• Assigned task: Repeat the listing exactly. The images do not belong in the copy.
- - - - - - -
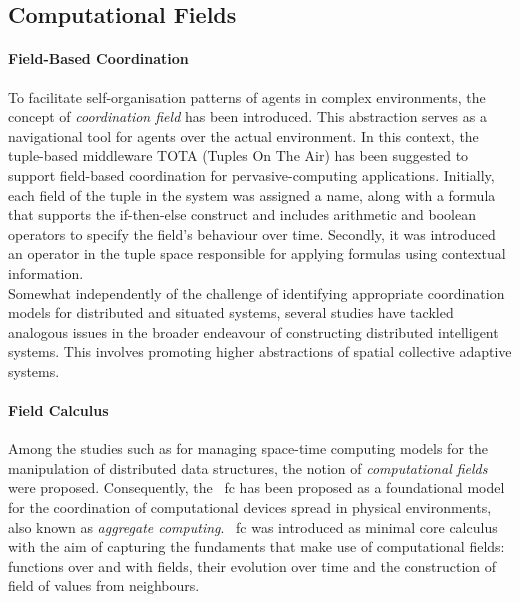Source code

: \subsection{Computational Fields}
\label{subsec:computational-fields}

\paragraph{Field-Based Coordination}
To facilitate self-organisation patterns of agents in complex environments, the concept of \emph{coordination field}
has been introduced.
This abstraction serves as a navigational tool for agents over the actual environment.
In this context, the tuple-based middleware TOTA (Tuples On The Air) has been suggested to support field-based
coordination for pervasive-computing applications.
Initially, each field of the tuple in the system was assigned a name, along with a formula that supports the
if-then-else construct and includes arithmetic and boolean operators to specify the field's behaviour over time.
Secondly, it was introduced an operator in the tuple space responsible for applying formulas using contextual information.\\
Somewhat independently of the challenge of identifying appropriate coordination models for distributed and situated systems,
several studies have tackled analogous issues in the broader endeavour of constructing distributed intelligent systems.
This involves promoting higher abstractions of spatial collective adaptive systems.

\paragraph{Field Calculus}
Among the studies such as for managing space-time computing models for the manipulation of distributed data structures,
the notion of \emph{computational fields} were proposed.
Consequently, the ~\ac{fc} has been proposed as a foundational model for the coordination of computational
devices spread in physical environments, also known as \emph{aggregate computing}.
~\ac{fc} was introduced as minimal core calculus with the aim of capturing the fundaments that make use of computational
fields: functions over and with fields, their evolution over time and the construction of field of values from neighbours.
- - - - - - -
• Task solution:
Source code

: \subsection{Computational Fields}
\label{subsec:computational-fields}

\paragraph{Field-Based Coordination}
To facilitate self-organisation patterns of agents in complex environments, the concept of \emph{coordination field}
has been introduced.
This abstraction serves as a navigational tool for agents over the actual environment.
In this context, the tuple-based middleware TOTA (Tuples On The Air) has been suggested to support field-based
coordination for pervasive-computing applications.
Initially, each field of the tuple in the system was assigned a name, along with a formula that supports the
if-then-else construct and includes arithmetic and boolean operators to specify the field's behaviour over time.
Secondly, it was introduced an operator in the tuple space responsible for applying formulas using contextual information.\\
Somewhat independently of the challenge of identifying appropriate coordination models for distributed and situated systems,
several studies have tackled analogous issues in the broader endeavour of constructing distributed intelligent systems.
This involves promoting higher abstractions of spatial collective adaptive systems.

\paragraph{Field Calculus}
Among the studies such as for managing space-time computing models for the manipulation of distributed data structures,
the notion of \emph{computational fields} were proposed.
Consequently, the ~\ac{fc} has been proposed as a foundational model for the coordination of computational
devices spread in physical environments, also known as \emph{aggregate computing}.
~\ac{fc} was introduced as minimal core calculus with the aim of capturing the fundaments that make use of computational
fields: functions over and with fields, their evolution over time and the construction of field of values from neighbours.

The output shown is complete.